Work item ->
The required output consists solely of the lines from the line containing "Andconj: [(A_1:prop),(B_1:prop) =>" through the end of the records, copied exactly.

[Plain-text document sources]

==*==

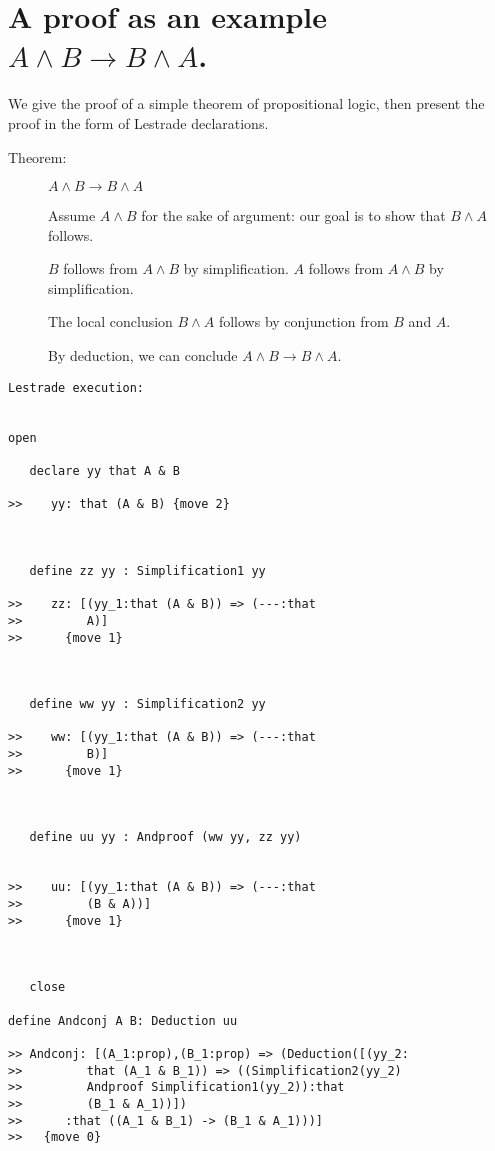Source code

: \documentclass[12pt]{article}
\begin{document}
\section{A proof as an example $A \wedge B \rightarrow B \wedge A$.}

We give the proof of a simple theorem of propositional logic, then present the proof in the form of Lestrade declarations.

\begin{description}

\item[Theorem:]  $A \wedge B \rightarrow B \wedge A$

Assume $A \wedge B$ for the sake of argument:  our goal is to show that $B \wedge A$ follows.

$B$ follows from $A \wedge B$ by simplification.  $A$ follows from $A \wedge B$ by simplification.  

The local conclusion $B \wedge A$ follows by conjunction from $B$ and $A$.

By deduction, we can conclude $A \wedge B \rightarrow B \wedge A$.

\end{description}

\begin{verbatim}Lestrade execution:


open

   declare yy that A & B

>>    yy: that (A & B) {move 2}



   define zz yy : Simplification1 yy

>>    zz: [(yy_1:that (A & B)) => (---:that
>>         A)]
>>      {move 1}



   define ww yy : Simplification2 yy

>>    ww: [(yy_1:that (A & B)) => (---:that
>>         B)]
>>      {move 1}



   define uu yy : Andproof (ww yy, zz yy)


>>    uu: [(yy_1:that (A & B)) => (---:that
>>         (B & A))]
>>      {move 1}



   close

define Andconj A B: Deduction uu

>> Andconj: [(A_1:prop),(B_1:prop) => (Deduction([(yy_2:
>>         that (A_1 & B_1)) => ((Simplification2(yy_2)
>>         Andproof Simplification1(yy_2)):that
>>         (B_1 & A_1))])
>>      :that ((A_1 & B_1) -> (B_1 & A_1)))]
>>   {move 0}


\end{verbatim}
\end{document}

==*==

Reply ->
>> Andconj: [(A_1:prop),(B_1:prop) => (Deduction([(yy_2:
>>         that (A_1 & B_1)) => ((Simplification2(yy_2)
>>         Andproof Simplification1(yy_2)):that
>>         (B_1 & A_1))])
>>      :that ((A_1 & B_1) -> (B_1 & A_1)))]
>>   {move 0}


\end{verbatim}
\end{document}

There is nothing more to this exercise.